PROVIDED RECORDS:
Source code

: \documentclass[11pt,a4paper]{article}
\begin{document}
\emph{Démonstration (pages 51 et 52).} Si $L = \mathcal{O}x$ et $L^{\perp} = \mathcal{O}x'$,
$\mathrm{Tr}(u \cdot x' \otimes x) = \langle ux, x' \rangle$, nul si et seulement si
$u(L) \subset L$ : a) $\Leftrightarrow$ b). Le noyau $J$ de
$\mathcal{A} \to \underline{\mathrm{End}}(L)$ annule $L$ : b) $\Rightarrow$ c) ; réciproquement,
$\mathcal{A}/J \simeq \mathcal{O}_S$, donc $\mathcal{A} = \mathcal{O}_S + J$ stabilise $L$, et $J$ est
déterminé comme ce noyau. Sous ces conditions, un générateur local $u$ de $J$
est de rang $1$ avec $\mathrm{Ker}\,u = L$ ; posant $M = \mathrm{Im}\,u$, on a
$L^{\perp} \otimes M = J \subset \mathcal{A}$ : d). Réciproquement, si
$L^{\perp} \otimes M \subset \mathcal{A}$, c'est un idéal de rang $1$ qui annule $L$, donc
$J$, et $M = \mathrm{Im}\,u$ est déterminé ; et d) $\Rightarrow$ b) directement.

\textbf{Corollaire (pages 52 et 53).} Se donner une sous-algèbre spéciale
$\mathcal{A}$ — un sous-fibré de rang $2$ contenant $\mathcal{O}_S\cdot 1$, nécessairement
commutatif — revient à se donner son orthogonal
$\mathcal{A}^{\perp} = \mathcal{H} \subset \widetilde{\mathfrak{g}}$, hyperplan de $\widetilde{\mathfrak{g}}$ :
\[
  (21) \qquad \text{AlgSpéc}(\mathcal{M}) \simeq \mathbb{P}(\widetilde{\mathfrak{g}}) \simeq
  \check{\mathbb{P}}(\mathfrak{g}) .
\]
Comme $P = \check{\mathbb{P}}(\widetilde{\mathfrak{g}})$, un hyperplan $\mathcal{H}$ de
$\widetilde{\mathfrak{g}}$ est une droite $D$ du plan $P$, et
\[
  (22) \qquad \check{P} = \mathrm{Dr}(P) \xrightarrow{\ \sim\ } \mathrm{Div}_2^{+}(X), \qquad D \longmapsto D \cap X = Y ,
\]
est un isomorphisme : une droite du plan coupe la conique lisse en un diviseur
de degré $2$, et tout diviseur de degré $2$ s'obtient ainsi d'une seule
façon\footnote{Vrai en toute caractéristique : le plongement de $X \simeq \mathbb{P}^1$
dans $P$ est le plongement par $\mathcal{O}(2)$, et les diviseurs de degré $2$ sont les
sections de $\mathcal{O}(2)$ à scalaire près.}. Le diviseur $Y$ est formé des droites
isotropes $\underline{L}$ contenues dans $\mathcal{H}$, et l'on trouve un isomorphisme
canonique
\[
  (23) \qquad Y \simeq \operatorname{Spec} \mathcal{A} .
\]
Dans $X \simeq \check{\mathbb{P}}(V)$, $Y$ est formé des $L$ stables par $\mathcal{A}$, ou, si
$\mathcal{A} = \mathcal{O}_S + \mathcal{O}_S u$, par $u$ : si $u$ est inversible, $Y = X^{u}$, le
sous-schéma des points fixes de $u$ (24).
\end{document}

HOW TO COMPLETE THIS TASK: Write out word for word only the lines from the start of the entries down to the line with "annule $L$, donc", please, including both ends.

EXERCISE SOLUTION:
Source code

: \documentclass[11pt,a4paper]{article}
\begin{document}
\emph{Démonstration (pages 51 et 52).} Si $L = \mathcal{O}x$ et $L^{\perp} = \mathcal{O}x'$,
$\mathrm{Tr}(u \cdot x' \otimes x) = \langle ux, x' \rangle$, nul si et seulement si
$u(L) \subset L$ : a) $\Leftrightarrow$ b). Le noyau $J$ de
$\mathcal{A} \to \underline{\mathrm{End}}(L)$ annule $L$ : b) $\Rightarrow$ c) ; réciproquement,
$\mathcal{A}/J \simeq \mathcal{O}_S$, donc $\mathcal{A} = \mathcal{O}_S + J$ stabilise $L$, et $J$ est
déterminé comme ce noyau. Sous ces conditions, un générateur local $u$ de $J$
est de rang $1$ avec $\mathrm{Ker}\,u = L$ ; posant $M = \mathrm{Im}\,u$, on a
$L^{\perp} \otimes M = J \subset \mathcal{A}$ : d). Réciproquement, si
$L^{\perp} \otimes M \subset \mathcal{A}$, c'est un idéal de rang $1$ qui annule $L$, donc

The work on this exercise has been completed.